Table Of Contents

Previous topic

Topsort in available packages

Next topic

Extending Twisted Mail with the IMAP Push

This Page

Graph traversal

Four algorithm are presented here which exhaustively find all the solutions, two depth search first (DFS) and two breadth search first (BFS):

  1. After the classic DFS algorithm, an recursive generator is presented. It does not return the whole list after a while, instead (being a generator), it returns one solution and then yields back execution until called again,
  2. After the classic BFS algorithm, a recursive SQL query is presented. It makes it possible to solve problems directly on the SQL server without going to the trouble of extracting the data to an SQL client, then finding the solution. This solution is very fast.

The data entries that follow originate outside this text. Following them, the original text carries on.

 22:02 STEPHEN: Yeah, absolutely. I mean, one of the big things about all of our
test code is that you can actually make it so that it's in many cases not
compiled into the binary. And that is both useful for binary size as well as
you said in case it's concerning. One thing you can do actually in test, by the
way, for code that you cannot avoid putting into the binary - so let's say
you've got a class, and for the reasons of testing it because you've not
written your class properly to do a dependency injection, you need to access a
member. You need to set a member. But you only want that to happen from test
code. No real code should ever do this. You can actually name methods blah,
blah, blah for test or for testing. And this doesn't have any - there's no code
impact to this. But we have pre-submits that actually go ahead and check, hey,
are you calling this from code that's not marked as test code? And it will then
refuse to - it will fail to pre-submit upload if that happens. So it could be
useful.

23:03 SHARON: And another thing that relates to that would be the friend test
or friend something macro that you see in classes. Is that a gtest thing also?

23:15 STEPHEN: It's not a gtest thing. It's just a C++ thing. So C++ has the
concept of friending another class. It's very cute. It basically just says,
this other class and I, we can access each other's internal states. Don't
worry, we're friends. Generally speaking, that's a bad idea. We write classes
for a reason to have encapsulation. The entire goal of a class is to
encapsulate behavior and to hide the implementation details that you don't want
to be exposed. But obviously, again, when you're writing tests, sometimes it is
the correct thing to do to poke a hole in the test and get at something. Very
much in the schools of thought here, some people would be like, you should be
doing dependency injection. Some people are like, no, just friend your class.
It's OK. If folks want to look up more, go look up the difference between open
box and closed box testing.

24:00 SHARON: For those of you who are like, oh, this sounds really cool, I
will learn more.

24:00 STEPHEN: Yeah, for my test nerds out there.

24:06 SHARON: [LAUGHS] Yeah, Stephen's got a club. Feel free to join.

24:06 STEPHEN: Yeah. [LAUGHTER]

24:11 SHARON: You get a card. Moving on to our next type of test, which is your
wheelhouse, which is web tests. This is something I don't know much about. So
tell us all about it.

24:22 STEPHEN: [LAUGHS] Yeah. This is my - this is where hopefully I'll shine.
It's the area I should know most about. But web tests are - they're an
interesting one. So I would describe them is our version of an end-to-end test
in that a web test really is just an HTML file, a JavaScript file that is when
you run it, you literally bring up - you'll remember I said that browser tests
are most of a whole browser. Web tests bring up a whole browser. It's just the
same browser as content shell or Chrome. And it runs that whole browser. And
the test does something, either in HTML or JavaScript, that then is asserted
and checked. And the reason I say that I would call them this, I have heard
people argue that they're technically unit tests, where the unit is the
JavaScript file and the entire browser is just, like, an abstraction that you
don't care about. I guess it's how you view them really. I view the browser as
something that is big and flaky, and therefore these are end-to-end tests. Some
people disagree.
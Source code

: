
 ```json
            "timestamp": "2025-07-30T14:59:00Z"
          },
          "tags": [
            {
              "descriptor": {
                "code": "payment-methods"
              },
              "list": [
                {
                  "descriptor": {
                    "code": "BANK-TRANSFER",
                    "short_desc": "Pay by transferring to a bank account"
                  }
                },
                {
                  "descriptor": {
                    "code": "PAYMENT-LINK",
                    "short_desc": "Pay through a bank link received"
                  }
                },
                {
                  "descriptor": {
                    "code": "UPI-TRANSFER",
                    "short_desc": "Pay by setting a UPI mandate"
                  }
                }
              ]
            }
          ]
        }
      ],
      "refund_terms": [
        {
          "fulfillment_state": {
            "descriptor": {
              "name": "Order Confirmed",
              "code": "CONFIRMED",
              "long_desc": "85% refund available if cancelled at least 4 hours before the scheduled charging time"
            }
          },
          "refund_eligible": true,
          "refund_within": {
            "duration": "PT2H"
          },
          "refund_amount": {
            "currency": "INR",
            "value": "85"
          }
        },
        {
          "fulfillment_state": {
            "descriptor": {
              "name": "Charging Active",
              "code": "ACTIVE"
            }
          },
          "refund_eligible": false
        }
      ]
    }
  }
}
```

The algorithms will make use of the following primitives:

prepare(deps) adapts the input dictionary of dependencies into the almost same dictionary: except that 1. the values are turned from list to sets, and 2. the projects with no dependencies are added to the dictionary with an empty set as the value. This function is called once, prior to the algorithm.

def prepare(deps):
    """Returns the set of projects, the input dictionnary is also
    updated with project without dependencies"""
    
    for p in set(chain(*deps.values())) - set(deps.keys()):
        deps[p]=[]

    for p in deps: 
        deps[p]=set(deps[p])

    return set(deps), deps

candidates(projects, deps, path) returns the list of project nodes satisfying the constraint to be added to the path: not being already in the path and having all its dependencies in the path. The constraints are checked using the set operators: a <= b means a is included in b, and a - b means the element of a without the element from b. This function is called in the algorithm, at each recursion.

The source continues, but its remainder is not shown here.